▶ _Input for this task_
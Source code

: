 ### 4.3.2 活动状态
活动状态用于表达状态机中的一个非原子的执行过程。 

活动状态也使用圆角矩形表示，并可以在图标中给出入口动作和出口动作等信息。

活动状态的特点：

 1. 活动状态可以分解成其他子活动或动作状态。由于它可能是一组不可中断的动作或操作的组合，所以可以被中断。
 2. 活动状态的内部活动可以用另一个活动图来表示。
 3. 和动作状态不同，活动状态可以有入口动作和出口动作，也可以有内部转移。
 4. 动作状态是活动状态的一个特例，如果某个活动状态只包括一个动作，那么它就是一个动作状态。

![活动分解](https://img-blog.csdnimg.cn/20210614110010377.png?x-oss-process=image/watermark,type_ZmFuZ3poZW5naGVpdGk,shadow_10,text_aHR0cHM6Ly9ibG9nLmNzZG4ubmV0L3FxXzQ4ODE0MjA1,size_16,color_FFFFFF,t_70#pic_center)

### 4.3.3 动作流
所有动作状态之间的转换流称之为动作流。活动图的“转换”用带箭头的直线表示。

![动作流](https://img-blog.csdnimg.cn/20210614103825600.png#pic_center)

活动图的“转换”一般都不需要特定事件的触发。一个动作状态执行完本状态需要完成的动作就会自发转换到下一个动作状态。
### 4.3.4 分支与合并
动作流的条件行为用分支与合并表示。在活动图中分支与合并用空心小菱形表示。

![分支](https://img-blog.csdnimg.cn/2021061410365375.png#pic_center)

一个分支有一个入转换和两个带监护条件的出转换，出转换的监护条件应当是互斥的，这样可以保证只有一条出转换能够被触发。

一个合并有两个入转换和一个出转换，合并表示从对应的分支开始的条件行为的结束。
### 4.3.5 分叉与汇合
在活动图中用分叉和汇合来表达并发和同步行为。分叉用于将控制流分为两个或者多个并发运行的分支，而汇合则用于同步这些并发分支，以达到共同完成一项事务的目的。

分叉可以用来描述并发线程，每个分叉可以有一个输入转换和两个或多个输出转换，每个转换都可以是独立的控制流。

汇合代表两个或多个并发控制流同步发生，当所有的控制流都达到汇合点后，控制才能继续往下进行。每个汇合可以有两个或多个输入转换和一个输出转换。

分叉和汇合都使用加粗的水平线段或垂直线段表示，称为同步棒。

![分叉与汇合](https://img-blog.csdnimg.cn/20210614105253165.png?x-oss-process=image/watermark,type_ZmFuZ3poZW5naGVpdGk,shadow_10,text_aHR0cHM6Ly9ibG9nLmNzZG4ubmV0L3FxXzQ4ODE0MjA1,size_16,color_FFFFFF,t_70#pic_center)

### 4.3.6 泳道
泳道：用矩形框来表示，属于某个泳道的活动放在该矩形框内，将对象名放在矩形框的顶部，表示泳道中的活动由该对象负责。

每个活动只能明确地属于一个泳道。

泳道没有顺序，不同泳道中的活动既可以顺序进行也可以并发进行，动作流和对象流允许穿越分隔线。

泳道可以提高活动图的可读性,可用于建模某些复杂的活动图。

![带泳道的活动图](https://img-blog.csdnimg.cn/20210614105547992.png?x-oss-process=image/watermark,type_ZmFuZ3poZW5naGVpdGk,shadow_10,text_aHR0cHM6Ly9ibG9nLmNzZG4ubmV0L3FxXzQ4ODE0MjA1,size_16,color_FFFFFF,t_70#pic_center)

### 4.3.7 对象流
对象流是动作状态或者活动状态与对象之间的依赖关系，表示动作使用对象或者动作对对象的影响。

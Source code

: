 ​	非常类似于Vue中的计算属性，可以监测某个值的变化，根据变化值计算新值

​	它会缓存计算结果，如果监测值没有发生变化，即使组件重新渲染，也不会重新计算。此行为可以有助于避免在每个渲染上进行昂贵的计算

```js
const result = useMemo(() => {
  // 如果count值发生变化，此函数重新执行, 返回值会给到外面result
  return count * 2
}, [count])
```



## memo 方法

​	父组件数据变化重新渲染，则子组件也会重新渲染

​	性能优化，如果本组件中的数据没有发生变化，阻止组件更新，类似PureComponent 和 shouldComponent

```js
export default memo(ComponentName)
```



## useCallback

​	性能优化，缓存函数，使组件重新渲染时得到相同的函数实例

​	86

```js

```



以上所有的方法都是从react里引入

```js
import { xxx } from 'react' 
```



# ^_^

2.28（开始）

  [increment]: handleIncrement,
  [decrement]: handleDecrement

▶ _What to work on_
Using the entries above, find all lines with "分叉与汇合". Copy them.

▶ _Solution_
### 4.3.5 分叉与汇合
![分叉与汇合](https://img-blog.csdnimg.cn/20210614105253165.png?x-oss-process=image/watermark,type_ZmFuZ3poZW5naGVpdGk,shadow_10,text_aHR0cHM6Ly9ibG9nLmNzZG4ubmV0L3FxXzQ4ODE0MjA1,size_16,color_FFFFFF,t_70#pic_center)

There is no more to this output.